Guled’s aim is to provide cheap, renewable electricity to cater for ordinary people’s daily needs, and to empower them to improve their lives at the same time.

“Livestock owners need light and they need to charge their phones, so we allow them to exchange their livestock for the solar kits,” Guled told Radio Ergo.

“The farmers also need water pumps, so we give them solar water pumps in exchange for a share of their farm produce.”

The arrangement is an innovative way of offering credit to farmers and herders who cannot always access cash. The value of a goat depends on the season and the market, of course, so the scheme has to be flexible.

If a farmer dies before full repayment has been made, the debt is forgiven. This has earned the company a reputation for trustworthiness.
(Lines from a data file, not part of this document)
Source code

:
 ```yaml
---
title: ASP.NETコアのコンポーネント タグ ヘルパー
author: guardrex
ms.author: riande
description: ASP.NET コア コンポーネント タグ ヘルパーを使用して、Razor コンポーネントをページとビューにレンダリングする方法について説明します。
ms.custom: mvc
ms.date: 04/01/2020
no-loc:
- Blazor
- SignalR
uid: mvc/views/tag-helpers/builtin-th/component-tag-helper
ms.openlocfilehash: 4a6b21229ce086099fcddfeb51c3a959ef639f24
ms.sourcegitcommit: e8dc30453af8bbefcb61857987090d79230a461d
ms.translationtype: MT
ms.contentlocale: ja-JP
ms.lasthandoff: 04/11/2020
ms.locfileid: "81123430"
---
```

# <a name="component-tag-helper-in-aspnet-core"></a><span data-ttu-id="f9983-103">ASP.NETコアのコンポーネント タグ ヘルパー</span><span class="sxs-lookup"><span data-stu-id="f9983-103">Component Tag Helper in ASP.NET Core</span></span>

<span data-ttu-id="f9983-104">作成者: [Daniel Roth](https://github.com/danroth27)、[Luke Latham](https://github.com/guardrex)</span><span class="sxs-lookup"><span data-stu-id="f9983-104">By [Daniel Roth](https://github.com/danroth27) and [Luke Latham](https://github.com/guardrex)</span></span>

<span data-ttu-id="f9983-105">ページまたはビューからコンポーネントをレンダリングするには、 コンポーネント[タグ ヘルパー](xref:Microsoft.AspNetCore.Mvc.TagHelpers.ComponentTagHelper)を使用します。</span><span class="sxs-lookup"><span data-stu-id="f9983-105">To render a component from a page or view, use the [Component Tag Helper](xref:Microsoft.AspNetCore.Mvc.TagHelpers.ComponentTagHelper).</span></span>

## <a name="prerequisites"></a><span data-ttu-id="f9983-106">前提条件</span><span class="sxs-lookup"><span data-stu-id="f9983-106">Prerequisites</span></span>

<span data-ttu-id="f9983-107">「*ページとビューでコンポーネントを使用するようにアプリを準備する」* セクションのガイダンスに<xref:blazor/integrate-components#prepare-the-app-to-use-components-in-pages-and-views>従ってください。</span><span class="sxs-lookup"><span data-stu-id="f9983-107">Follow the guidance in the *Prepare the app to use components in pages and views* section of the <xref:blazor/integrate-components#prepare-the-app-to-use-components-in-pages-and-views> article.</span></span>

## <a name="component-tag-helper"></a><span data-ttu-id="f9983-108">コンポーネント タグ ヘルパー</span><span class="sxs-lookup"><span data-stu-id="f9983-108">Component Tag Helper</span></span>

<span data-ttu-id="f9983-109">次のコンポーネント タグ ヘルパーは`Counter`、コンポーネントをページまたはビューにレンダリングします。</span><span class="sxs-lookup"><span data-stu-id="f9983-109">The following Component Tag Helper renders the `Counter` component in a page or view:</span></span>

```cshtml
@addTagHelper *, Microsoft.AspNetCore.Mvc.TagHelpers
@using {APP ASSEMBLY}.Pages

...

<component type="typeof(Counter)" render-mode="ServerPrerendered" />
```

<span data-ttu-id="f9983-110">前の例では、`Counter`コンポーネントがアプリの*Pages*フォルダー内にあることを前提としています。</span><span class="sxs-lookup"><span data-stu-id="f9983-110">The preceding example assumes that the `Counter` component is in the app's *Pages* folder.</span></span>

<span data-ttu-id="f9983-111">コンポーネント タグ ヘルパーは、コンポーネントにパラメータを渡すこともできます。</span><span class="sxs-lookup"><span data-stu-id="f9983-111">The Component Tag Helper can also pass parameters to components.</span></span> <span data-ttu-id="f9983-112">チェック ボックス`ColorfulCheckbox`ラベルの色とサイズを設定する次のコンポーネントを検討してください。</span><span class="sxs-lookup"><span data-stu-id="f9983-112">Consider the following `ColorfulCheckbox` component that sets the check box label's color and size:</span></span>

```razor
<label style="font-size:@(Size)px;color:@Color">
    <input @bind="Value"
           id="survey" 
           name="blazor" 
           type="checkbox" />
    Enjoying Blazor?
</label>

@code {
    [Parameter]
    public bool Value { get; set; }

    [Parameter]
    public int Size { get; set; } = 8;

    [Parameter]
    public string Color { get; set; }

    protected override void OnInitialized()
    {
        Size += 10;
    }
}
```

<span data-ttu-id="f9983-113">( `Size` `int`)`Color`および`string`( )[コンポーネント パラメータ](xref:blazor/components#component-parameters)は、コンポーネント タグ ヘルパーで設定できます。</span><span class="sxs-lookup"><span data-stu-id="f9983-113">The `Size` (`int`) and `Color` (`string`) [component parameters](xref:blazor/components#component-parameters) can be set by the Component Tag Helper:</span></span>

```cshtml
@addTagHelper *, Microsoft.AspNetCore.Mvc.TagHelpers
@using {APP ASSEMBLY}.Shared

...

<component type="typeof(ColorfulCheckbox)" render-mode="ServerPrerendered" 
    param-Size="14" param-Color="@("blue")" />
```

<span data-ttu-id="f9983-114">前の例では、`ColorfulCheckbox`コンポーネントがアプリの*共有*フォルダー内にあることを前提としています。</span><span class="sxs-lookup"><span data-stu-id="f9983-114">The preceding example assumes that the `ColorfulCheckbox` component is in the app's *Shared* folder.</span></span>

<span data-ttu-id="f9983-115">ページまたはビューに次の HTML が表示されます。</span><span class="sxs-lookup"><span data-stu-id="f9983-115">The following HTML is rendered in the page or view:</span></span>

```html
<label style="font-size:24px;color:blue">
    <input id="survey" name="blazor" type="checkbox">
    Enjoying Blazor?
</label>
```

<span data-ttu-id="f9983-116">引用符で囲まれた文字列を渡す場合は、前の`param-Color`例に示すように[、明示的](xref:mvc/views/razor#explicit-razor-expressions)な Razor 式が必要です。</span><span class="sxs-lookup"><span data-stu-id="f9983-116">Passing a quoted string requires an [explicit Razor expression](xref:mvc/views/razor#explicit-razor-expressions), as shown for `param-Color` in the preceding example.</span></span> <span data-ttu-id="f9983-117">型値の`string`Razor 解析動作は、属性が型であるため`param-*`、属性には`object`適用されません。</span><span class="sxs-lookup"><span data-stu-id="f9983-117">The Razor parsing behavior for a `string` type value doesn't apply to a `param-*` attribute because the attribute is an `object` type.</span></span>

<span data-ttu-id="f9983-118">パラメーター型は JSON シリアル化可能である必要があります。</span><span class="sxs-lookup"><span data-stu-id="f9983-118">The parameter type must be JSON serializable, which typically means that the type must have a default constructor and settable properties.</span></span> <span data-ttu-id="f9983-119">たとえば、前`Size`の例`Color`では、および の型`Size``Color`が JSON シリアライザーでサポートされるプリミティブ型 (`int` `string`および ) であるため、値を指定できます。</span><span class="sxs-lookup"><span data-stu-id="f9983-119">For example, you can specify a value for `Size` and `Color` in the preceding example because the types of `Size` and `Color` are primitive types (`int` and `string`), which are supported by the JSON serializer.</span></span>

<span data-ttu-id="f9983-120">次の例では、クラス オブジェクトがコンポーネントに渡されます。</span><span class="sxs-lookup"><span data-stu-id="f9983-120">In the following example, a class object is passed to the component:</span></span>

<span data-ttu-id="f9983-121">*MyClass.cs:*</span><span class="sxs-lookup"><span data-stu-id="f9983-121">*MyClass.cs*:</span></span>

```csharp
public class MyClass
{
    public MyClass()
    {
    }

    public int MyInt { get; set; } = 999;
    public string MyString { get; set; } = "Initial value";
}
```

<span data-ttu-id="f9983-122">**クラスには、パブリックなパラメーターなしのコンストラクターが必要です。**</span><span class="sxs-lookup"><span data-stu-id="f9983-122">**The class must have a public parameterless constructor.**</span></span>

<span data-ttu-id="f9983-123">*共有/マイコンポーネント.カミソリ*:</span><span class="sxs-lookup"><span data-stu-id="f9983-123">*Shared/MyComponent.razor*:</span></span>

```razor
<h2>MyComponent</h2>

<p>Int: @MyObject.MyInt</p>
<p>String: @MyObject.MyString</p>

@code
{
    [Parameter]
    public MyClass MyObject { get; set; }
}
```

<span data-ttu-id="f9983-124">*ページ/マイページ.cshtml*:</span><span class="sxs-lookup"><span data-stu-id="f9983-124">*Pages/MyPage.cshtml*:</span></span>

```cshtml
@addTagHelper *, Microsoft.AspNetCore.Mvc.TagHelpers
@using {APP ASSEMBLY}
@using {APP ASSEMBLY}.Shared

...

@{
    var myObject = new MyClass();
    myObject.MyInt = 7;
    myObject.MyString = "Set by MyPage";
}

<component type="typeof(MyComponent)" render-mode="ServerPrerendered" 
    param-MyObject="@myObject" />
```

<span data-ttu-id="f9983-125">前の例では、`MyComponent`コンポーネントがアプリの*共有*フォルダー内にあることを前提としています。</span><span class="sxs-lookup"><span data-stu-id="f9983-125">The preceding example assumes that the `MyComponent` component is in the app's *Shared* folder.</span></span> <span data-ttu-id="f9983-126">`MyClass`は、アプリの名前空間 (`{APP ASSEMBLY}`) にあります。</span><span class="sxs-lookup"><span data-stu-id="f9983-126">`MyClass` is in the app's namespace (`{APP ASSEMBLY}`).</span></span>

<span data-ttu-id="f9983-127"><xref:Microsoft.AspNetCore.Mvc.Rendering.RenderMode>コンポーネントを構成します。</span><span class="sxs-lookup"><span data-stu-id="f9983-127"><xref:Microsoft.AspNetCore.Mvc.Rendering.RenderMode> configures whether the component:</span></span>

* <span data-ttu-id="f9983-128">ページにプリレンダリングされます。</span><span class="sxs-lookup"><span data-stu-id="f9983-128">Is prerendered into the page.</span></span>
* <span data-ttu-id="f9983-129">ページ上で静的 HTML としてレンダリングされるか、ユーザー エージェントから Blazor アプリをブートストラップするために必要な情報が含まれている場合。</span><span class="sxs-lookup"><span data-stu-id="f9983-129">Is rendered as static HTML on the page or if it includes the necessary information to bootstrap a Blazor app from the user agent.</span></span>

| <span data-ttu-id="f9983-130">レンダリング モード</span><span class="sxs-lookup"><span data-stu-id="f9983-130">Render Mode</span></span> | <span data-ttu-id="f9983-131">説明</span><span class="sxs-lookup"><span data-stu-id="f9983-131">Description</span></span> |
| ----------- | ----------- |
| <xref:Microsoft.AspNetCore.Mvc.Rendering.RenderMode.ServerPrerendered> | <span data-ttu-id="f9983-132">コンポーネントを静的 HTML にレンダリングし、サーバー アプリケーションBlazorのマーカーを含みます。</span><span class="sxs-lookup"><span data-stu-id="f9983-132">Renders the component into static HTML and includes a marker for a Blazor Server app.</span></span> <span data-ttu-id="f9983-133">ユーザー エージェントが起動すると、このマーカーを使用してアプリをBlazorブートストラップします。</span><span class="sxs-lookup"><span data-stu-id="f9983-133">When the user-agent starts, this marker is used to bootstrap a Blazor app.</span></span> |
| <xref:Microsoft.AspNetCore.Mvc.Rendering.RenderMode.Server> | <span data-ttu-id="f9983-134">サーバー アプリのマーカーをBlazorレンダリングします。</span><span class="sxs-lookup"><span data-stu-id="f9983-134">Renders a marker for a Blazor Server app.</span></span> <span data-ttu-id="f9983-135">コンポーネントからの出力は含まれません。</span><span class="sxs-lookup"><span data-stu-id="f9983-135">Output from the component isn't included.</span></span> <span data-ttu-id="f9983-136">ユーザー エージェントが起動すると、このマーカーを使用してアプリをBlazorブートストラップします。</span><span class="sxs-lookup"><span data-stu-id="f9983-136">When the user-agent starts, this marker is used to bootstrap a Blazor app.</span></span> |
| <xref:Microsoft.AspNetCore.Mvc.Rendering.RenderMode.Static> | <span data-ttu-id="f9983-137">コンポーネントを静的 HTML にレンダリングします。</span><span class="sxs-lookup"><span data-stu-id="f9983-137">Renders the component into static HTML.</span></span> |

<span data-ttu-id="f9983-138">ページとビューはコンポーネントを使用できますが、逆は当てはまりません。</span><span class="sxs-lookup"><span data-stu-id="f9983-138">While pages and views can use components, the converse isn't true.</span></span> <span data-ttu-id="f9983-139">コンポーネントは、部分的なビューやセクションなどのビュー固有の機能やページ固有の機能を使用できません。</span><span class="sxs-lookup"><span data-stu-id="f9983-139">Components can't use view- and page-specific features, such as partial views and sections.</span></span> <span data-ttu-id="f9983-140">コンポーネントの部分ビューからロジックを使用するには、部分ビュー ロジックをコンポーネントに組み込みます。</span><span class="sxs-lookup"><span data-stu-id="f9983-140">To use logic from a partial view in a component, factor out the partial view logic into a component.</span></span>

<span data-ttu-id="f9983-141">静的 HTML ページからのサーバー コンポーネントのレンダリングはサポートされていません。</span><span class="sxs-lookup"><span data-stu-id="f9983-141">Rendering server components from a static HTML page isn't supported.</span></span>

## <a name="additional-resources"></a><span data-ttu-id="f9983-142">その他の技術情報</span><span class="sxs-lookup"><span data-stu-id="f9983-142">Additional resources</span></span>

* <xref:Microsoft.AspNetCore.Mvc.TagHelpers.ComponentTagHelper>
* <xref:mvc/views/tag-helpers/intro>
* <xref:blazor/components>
Power OffGrid provides 50 to 100 watt panels for use in business and at home for lighting, refrigerating, and charging radios, phones and other devices.

Guled estimates that livestock keepers spend eight to 15 dollars for six hours of lighting and electricity using paraffin lamps and batteries. The solar panels are mobile, so the herders can move around with them, ensuring constant access to clean power.

For local farmers like Abdirahman Ali Abukar in Jowhar town, the solar pump worth $1,000 that he bought on credit in 2017, with a down-payment of just $20, has proved its worth enabling him to access water from the well to grow better crops and vegetables.

He has been paying the debt in instalments with every harvest and has only $200 left to pay.

“I couldn’t grow anything because of lack of water until the solar water pump was installed for me,” Abdirahman said.

“One of my relatives acted as my guarantor. Today, I could become a guarantor for someone else. I have bought a plot from the proceeds of the farm and am planning to build a house on it.”

“No one talks to the people about how to make economic gains and to progress in their lives,” Guled said.